Exact transcription of the following records is needed, with every picture dropped.

EXERCISE MATERIALS Start Marker

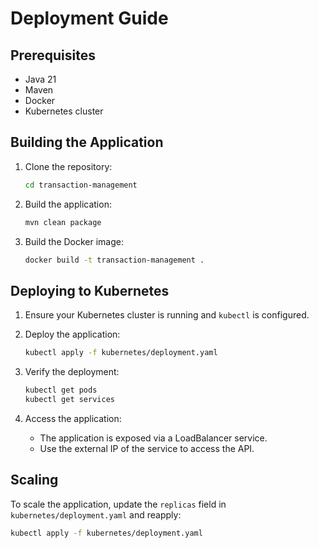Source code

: # Deployment Guide

## Prerequisites

- Java 21
- Maven
- Docker
- Kubernetes cluster

## Building the Application

1. Clone the repository:
   ```bash
   cd transaction-management
   ```

2. Build the application:
   ```bash
   mvn clean package
   ```

3. Build the Docker image:
   ```bash
   docker build -t transaction-management .
   ```

## Deploying to Kubernetes

1. Ensure your Kubernetes cluster is running and `kubectl` is configured.

2. Deploy the application:
   ```bash
   kubectl apply -f kubernetes/deployment.yaml
   ```

3. Verify the deployment:
   ```bash
   kubectl get pods
   kubectl get services
   ```

4. Access the application:
   - The application is exposed via a LoadBalancer service.
   - Use the external IP of the service to access the API.

## Scaling

To scale the application, update the `replicas` field in `kubernetes/deployment.yaml` and reapply:

```bash
kubectl apply -f kubernetes/deployment.yaml
``` 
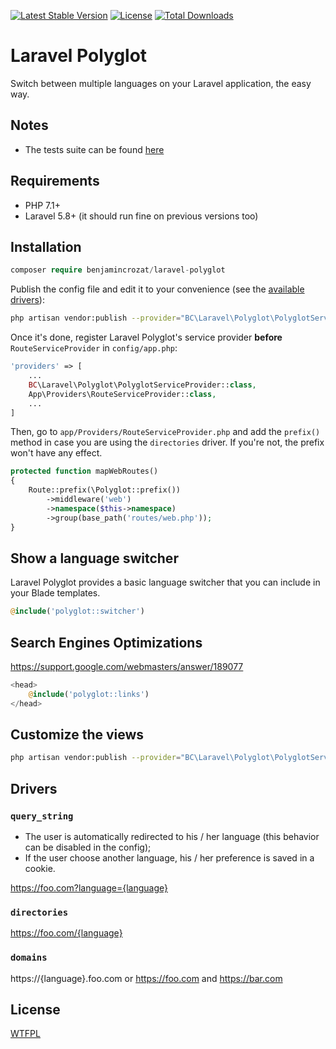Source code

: [![Latest Stable Version](https://poser.pugx.org/benjamincrozat/laravel-polyglot/v/stable)](https://packagist.org/packages/benjamincrozat/laravel-polyglot)
[![License](https://poser.pugx.org/benjamincrozat/laravel-polyglot/license)](https://packagist.org/packages/benjamincrozat/laravel-polyglot)
[![Total Downloads](https://poser.pugx.org/benjamincrozat/laravel-polyglot/downloads)](https://packagist.org/packages/benjamincrozat/laravel-polyglot)

# Laravel Polyglot

Switch between multiple languages on your Laravel application, the easy way.

## Notes

- The tests suite can be found [here](https://github.com/benjamincrozat/laravel-polyglot-tests)

## Requirements

- PHP 7.1+
- Laravel 5.8+ (it should run fine on previous versions too)

## Installation

```php
composer require benjamincrozat/laravel-polyglot
```

Publish the config file and edit it to your convenience (see the [available drivers](#drivers)):

```bash
php artisan vendor:publish --provider="BC\Laravel\Polyglot\PolyglotServiceProvider" --tag=polyglot-config
```

Once it's done, register Laravel Polyglot's service provider **before** `RouteServiceProvider` in `config/app.php`:

```php
'providers' => [
    ...
    BC\Laravel\Polyglot\PolyglotServiceProvider::class,
    App\Providers\RouteServiceProvider::class,
    ...
]
```

Then, go to `app/Providers/RouteServiceProvider.php` and add the `prefix()` method in case you are using the `directories` driver. If you're not, the prefix won't have any effect.

```php
protected function mapWebRoutes()
{
    Route::prefix(\Polyglot::prefix())
        ->middleware('web')
        ->namespace($this->namespace)
        ->group(base_path('routes/web.php'));
}
```

## Show a language switcher

Laravel Polyglot provides a basic language switcher that you can include in your Blade templates.

```php
@include('polyglot::switcher')
```

## Search Engines Optimizations

https://support.google.com/webmasters/answer/189077

```php
<head>
    @include('polyglot::links')
</head>
```

## Customize the views

```bash
php artisan vendor:publish --provider="BC\Laravel\Polyglot\PolyglotServiceProvider" --tag=polyglot-views
```

## Drivers

### `query_string`

- The user is automatically redirected to his / her language (this behavior can be disabled in the config);
- If the user choose another language, his / her preference is saved in a cookie.

https://foo.com?language={language}

### `directories`

https://foo.com/{language}

### `domains`

https://{language}.foo.com or https://foo.com and https://bar.com

## License

[WTFPL](http://www.wtfpl.net/about/)
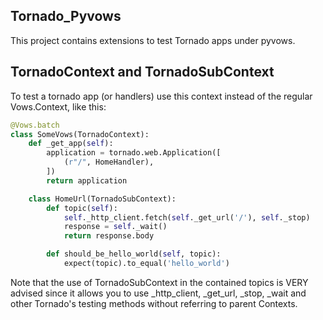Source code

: Tornado_Pyvows
--------------

This project contains extensions to test Tornado apps under pyvows.

TornadoContext and TornadoSubContext
------------------------------------

To test a tornado app (or handlers) use this context instead of the regular
Vows.Context, like this:

```python
@Vows.batch
class SomeVows(TornadoContext):
    def _get_app(self):
        application = tornado.web.Application([
            (r"/", HomeHandler),
        ])
        return application

    class HomeUrl(TornadoSubContext):
        def topic(self):
            self._http_client.fetch(self._get_url('/'), self._stop)
            response = self._wait()
            return response.body

        def should_be_hello_world(self, topic):
            expect(topic).to_equal('hello_world')
```

Note that the use of TornadoSubContext in the contained topics is VERY advised
since it allows you to use _http_client, _get_url, _stop, _wait and other
Tornado's testing methods without referring to parent Contexts.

EXERCISE MATERIALS End Marker

- _EXERCISE ANSWER_
Source code

: # Deployment Guide

## Prerequisites

- Java 21
- Maven
- Docker
- Kubernetes cluster

## Building the Application

1. Clone the repository:
   ```bash
   cd transaction-management
   ```

2. Build the application:
   ```bash
   mvn clean package
   ```

3. Build the Docker image:
   ```bash
   docker build -t transaction-management .
   ```

## Deploying to Kubernetes

1. Ensure your Kubernetes cluster is running and `kubectl` is configured.

2. Deploy the application:
   ```bash
   kubectl apply -f kubernetes/deployment.yaml
   ```

3. Verify the deployment:
   ```bash
   kubectl get pods
   kubectl get services
   ```

4. Access the application:
   - The application is exposed via a LoadBalancer service.
   - Use the external IP of the service to access the API.

## Scaling

To scale the application, update the `replicas` field in `kubernetes/deployment.yaml` and reapply:

```bash
kubectl apply -f kubernetes/deployment.yaml
``` 
Source code

: [![Latest Stable Version](https://poser.pugx.org/benjamincrozat/laravel-polyglot/v/stable)](https://packagist.org/packages/benjamincrozat/laravel-polyglot)
[![License](https://poser.pugx.org/benjamincrozat/laravel-polyglot/license)](https://packagist.org/packages/benjamincrozat/laravel-polyglot)
[![Total Downloads](https://poser.pugx.org/benjamincrozat/laravel-polyglot/downloads)](https://packagist.org/packages/benjamincrozat/laravel-polyglot)

# Laravel Polyglot

Switch between multiple languages on your Laravel application, the easy way.

## Notes

- The tests suite can be found [here](https://github.com/benjamincrozat/laravel-polyglot-tests)

## Requirements

- PHP 7.1+
- Laravel 5.8+ (it should run fine on previous versions too)

## Installation

```php
composer require benjamincrozat/laravel-polyglot
```

Publish the config file and edit it to your convenience (see the [available drivers](#drivers)):

```bash
php artisan vendor:publish --provider="BC\Laravel\Polyglot\PolyglotServiceProvider" --tag=polyglot-config
```

Once it's done, register Laravel Polyglot's service provider **before** `RouteServiceProvider` in `config/app.php`:

```php
'providers' => [
    ...
    BC\Laravel\Polyglot\PolyglotServiceProvider::class,
    App\Providers\RouteServiceProvider::class,
    ...
]
```

Then, go to `app/Providers/RouteServiceProvider.php` and add the `prefix()` method in case you are using the `directories` driver. If you're not, the prefix won't have any effect.

```php
protected function mapWebRoutes()
{
    Route::prefix(\Polyglot::prefix())
        ->middleware('web')
        ->namespace($this->namespace)
        ->group(base_path('routes/web.php'));
}
```

## Show a language switcher

Laravel Polyglot provides a basic language switcher that you can include in your Blade templates.

```php
@include('polyglot::switcher')
```

## Search Engines Optimizations

https://support.google.com/webmasters/answer/189077

```php
<head>
    @include('polyglot::links')
</head>
```

## Customize the views

```bash
php artisan vendor:publish --provider="BC\Laravel\Polyglot\PolyglotServiceProvider" --tag=polyglot-views
```

## Drivers

### `query_string`

- The user is automatically redirected to his / her language (this behavior can be disabled in the config);
- If the user choose another language, his / her preference is saved in a cookie.

https://foo.com?language={language}

### `directories`

https://foo.com/{language}

### `domains`

https://{language}.foo.com or https://foo.com and https://bar.com

## License

[WTFPL](http://www.wtfpl.net/about/)
Source code

: Tornado_Pyvows
--------------

This project contains extensions to test Tornado apps under pyvows.

TornadoContext and TornadoSubContext
------------------------------------

To test a tornado app (or handlers) use this context instead of the regular
Vows.Context, like this:

```python
@Vows.batch
class SomeVows(TornadoContext):
    def _get_app(self):
        application = tornado.web.Application([
            (r"/", HomeHandler),
        ])
        return application

    class HomeUrl(TornadoSubContext):
        def topic(self):
            self._http_client.fetch(self._get_url('/'), self._stop)
            response = self._wait()
            return response.body

        def should_be_hello_world(self, topic):
            expect(topic).to_equal('hello_world')
```

Note that the use of TornadoSubContext in the contained topics is VERY advised
since it allows you to use _http_client, _get_url, _stop, _wait and other
Tornado's testing methods without referring to parent Contexts.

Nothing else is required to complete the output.